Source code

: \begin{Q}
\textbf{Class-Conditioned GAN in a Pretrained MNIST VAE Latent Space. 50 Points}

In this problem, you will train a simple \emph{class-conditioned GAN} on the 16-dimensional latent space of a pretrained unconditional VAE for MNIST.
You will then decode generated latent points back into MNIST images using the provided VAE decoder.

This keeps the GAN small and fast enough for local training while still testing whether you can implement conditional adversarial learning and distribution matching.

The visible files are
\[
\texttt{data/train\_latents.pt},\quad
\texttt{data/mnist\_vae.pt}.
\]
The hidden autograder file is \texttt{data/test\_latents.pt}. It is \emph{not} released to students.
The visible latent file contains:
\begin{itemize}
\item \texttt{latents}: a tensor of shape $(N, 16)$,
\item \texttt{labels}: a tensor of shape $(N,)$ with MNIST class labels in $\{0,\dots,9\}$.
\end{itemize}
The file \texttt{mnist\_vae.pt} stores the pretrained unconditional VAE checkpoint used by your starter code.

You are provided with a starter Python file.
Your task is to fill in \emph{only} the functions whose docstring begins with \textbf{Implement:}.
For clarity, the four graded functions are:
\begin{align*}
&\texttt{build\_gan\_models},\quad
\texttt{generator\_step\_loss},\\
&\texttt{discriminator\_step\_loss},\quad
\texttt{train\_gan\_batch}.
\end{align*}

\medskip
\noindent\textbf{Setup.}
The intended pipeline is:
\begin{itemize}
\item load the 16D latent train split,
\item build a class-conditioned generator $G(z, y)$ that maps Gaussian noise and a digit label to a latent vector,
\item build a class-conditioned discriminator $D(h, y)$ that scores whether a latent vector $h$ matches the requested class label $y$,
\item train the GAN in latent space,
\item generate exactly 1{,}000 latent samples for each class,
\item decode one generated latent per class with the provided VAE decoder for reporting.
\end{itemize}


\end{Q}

[The problem]: Count how many lines in the data above hold the string "discriminator", and give the number with no other words.

[Response for this exercise]: 2